Is it normal to think it's okay for men to take a stance on abortion?
Abortion. The sensible stance is to allow a woman to choose. The theocratic stance is to ban it. And the completely moronic yet increasingly common stance is to tell a man he isn't allowed to have a view on it because he doesn't have a uterus.
Telling someone they can't have a view on something that doesn't directly affect them is extremely shortsighted. Are people not allowed to have a view on civil rights atrocities that go on in other countries because they don't live there? Are people without disabilities not allowed to have an opinion on the GOP blocking a bill in 2012 that would ban discrimination against disabled people? Are people not allowed to be appalled by police unfairly targeting minorities if they're white? The line of thinking commonly brought up in response to abortion leads to downright psychopathy. Being able to discern that something's wrong in a situation isn't a matter of being a victim of it, it's a matter of decency. And as for the inverse, women can be anti-abortion too.

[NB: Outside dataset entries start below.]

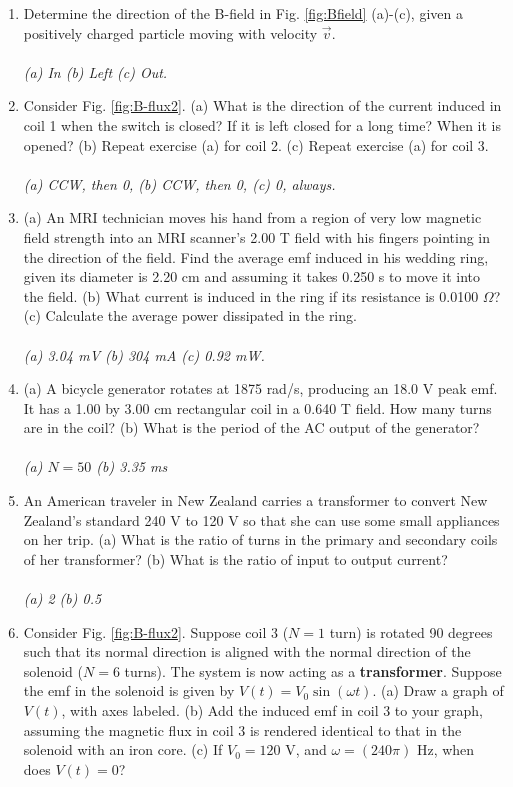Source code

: \documentclass[12pt,twocolumn]{article}
\begin{document}
\begin{enumerate}
\item Determine the direction of the B-field in Fig. \ref{fig:Bfield} (a)-(c), given a positively charged particle moving with velocity $\vec{v}$. \\ \\
\textit{(a) In (b) Left (c) Out.}
\item Consider Fig. \ref{fig:B-flux2}.  (a) What is the direction of the current induced in coil 1 when the switch is closed?  If it is left closed for a long time?  When it is opened?  (b) Repeat exercise (a) for coil 2.  (c) Repeat exercise (a) for coil 3. \\ \\
\textit{(a) CCW, then 0, (b) CCW, then 0, (c) 0, always.}
\item (a) An MRI technician moves his hand from a region of very low magnetic field strength into an MRI scanner's 2.00 T field with his fingers pointing in the direction of the field. Find the average emf induced in his wedding ring, given its diameter is 2.20 cm and assuming it takes 0.250 s to move it into the field. (b) What current is induced in the ring if its resistance is 0.0100 $\Omega$?  (c) Calculate the average power dissipated in the ring. \\ \\
\textit{(a) 3.04 mV (b) 304 mA (c) 0.92 mW.}
\item (a) A bicycle generator rotates at 1875 rad/s, producing an 18.0 V peak emf. It has a 1.00 by 3.00 cm rectangular coil in a 0.640 T field. How many turns are in the coil? (b) What is the period of the AC output of the generator?  \\ \\
\textit{(a) $N = 50$ (b) 3.35 ms}
\item An American traveler in New Zealand carries a transformer to convert New Zealand's standard 240 V to 120 V so that she can use some small appliances on her trip. (a) What is the ratio of turns in the primary and secondary coils of her transformer? (b) What is the ratio of input to output current? \\ \\
\textit{(a) 2 (b) 0.5}
\item Consider Fig. \ref{fig:B-flux2}.  Suppose coil 3 ($N=1$ turn) is rotated 90 degrees such that its normal direction is aligned with the normal direction of the solenoid ($N=6$ turns).  The system is now acting as a \textbf{transformer}.  Suppose the emf in the solenoid is given by $V(t) = V_0 \sin(\omega t)$. (a) Draw a graph of $V(t)$, with axes labeled.  (b) Add the induced emf in coil 3 to your graph, assuming the magnetic flux in coil 3 is rendered identical to that in the solenoid with an iron core.  (c) If $V_0 = 120$ V, and $\omega = (240\pi)$ Hz, when does $V(t) = 0$? \\ \\

\end{enumerate}
\end{document}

People must stand together and see themselves as one if they want to move past the problems that keep so many groups down. That means sexism is EVERYONE'S problem. Every time feminists tell men that they can't have a stance on abortion, they enforce an "us vs. them" situation and give fuel to their critics who say feminism is just a guise for modern misandry. Many feminists seem to want it both ways, to exclude men yet to have their compliance. Look, there's no convincing the MRAs that women aren't out to get them, they have something wrong with them and that's a lost cause. But the biggest thing preventing the average man from getting on board with feminism isn't the platform, it's the attitude. Telling men that what they think doesn't matter makes them an enemy, and that behavior is going to set women back as much as patriarchal attitudes have.